In pre-Roman times the Histri inhabited the Istrian peninsula. They were connected to the prehistoric Castellieri culture and some theories state a later Celtic influence. It is believed that their main economic activities were trade and piracy all over the ancient Mediterranean Sea.

At one time the Histri were ruled by their legendary king Epulon.

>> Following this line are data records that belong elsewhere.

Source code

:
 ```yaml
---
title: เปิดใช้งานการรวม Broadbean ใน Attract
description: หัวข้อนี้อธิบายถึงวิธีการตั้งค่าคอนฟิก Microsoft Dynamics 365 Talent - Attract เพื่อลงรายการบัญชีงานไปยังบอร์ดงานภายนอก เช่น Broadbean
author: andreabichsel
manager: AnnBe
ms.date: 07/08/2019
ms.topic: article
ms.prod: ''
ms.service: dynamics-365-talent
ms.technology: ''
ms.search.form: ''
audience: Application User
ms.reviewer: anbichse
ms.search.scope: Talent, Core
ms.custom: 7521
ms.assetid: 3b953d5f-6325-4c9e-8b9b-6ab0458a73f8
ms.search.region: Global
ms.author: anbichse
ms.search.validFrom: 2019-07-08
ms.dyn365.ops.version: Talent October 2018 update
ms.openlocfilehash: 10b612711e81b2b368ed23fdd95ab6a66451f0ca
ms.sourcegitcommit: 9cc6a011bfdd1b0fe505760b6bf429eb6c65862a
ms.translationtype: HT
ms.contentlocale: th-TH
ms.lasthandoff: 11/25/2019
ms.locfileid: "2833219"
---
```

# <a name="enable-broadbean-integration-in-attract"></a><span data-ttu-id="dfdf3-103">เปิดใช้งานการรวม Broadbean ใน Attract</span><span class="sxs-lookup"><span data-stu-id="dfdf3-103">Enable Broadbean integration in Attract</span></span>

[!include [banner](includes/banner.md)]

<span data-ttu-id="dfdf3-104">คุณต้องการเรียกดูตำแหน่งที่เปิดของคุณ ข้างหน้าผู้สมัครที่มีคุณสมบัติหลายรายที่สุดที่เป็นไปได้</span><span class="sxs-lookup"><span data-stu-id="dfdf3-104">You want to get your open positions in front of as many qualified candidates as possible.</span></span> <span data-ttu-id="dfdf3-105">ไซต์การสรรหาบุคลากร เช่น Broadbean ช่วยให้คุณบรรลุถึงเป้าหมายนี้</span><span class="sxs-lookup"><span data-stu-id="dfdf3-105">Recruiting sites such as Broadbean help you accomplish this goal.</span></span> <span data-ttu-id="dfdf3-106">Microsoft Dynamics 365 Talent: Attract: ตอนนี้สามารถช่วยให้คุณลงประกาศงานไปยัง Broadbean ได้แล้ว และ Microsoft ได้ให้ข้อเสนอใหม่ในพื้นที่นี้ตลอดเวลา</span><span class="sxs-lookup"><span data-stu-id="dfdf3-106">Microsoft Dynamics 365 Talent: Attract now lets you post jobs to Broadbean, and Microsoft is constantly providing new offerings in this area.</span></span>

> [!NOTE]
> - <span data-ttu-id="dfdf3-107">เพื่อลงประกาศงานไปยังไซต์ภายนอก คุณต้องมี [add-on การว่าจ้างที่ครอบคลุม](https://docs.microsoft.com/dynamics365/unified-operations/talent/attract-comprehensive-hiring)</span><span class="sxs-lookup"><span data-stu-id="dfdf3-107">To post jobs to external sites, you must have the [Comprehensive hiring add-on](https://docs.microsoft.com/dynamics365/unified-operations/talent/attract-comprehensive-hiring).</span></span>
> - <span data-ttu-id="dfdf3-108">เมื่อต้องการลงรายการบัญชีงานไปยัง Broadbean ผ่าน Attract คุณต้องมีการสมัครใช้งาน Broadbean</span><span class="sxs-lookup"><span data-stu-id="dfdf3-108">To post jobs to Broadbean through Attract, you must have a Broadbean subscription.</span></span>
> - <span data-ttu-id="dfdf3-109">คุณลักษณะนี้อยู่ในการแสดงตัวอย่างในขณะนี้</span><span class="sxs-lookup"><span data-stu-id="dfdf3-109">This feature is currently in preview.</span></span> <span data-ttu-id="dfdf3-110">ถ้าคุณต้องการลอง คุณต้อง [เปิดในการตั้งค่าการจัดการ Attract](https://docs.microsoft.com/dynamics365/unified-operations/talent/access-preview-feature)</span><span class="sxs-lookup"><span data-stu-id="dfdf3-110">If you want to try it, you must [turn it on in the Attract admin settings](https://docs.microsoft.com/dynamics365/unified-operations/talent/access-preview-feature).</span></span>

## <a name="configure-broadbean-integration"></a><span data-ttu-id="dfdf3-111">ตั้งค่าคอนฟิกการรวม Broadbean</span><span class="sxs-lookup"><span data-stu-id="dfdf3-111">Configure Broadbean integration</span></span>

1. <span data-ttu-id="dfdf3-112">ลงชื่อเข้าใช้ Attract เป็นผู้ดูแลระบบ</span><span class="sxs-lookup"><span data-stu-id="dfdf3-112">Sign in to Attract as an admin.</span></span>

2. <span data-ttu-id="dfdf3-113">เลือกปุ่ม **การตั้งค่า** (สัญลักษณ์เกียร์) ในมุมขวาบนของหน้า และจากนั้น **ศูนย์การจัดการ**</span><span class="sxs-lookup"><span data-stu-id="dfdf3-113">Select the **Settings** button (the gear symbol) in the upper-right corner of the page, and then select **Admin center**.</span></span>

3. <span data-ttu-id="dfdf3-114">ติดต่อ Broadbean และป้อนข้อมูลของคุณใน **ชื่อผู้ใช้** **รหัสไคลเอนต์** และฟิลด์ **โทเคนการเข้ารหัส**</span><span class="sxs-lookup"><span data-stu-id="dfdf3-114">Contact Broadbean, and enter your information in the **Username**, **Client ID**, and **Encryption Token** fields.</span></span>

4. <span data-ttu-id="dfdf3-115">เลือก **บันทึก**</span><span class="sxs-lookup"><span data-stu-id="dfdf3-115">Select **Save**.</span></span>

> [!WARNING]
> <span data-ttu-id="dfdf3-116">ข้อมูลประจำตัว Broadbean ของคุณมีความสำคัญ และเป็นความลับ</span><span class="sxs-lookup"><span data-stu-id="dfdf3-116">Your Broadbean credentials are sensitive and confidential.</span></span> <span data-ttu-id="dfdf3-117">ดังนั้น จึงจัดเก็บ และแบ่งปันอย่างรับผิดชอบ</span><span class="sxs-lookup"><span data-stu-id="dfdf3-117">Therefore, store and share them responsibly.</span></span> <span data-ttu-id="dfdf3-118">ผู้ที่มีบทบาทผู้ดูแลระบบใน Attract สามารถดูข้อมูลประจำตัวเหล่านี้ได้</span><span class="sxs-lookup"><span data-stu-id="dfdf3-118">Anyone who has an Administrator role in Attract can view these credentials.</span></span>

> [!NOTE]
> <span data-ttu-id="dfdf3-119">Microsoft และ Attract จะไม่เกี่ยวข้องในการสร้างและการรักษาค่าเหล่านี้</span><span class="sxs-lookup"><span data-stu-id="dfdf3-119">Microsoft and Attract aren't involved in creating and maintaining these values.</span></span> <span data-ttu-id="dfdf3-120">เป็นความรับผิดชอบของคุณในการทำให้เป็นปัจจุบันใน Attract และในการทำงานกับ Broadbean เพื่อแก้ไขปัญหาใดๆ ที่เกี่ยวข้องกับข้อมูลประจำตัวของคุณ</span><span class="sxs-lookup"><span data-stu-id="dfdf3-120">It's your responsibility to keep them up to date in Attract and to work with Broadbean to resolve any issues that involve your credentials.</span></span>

In 177 BC the town was conquered by the Romans and destroyed. Rebuilt upon the original Histrian pattern, it was a Roman town until 46–45 BC, when the Ancient Greek colony Polai was elevated to Pietas Iulia, today Pula. The town was located on the ancient road Via Flavia, which connected Trieste to Dalmatia. The area was abandoned by the Romans in the 6th century, following the Avaro-Slav invasions. Its Histro-Roman walls still remain.

== History of research ==
Kristina Mihovilić, who for many years was curator at the Archaeological Museum of Istria in Pula and excavator of the Bronze Age settlement of Monkodonja, is particularly linked to the research of Nesactium and the Histrians.

== Literature ==
Kristina Mihovilić, Histri u Istri: Željezno doba Istre/ Gli Istri in Istria: L‘età del ferro in Istria/ The Histri in Istria: The Iron Age in Istria. Monografije i katalozi 23/2, Arheološki muzej Istre, Pula 2013.

Kristina Mihovilić, Nezakcij: prapovijesni nalazi 1900. - 1953./ Nesactium: Prehistoric Finds 1900-1953. Monografije i katalozi 11, Arheološki muzej Istre, Pula 2001.

Kristina Mihovilić, Nezakcij: nalaz grobnice 1981. godine/ Nesactium: the Discovery of a Grave Vault in 1981. Monografije i katalozi 6, Arheološki muzej Istre, Pula 1996.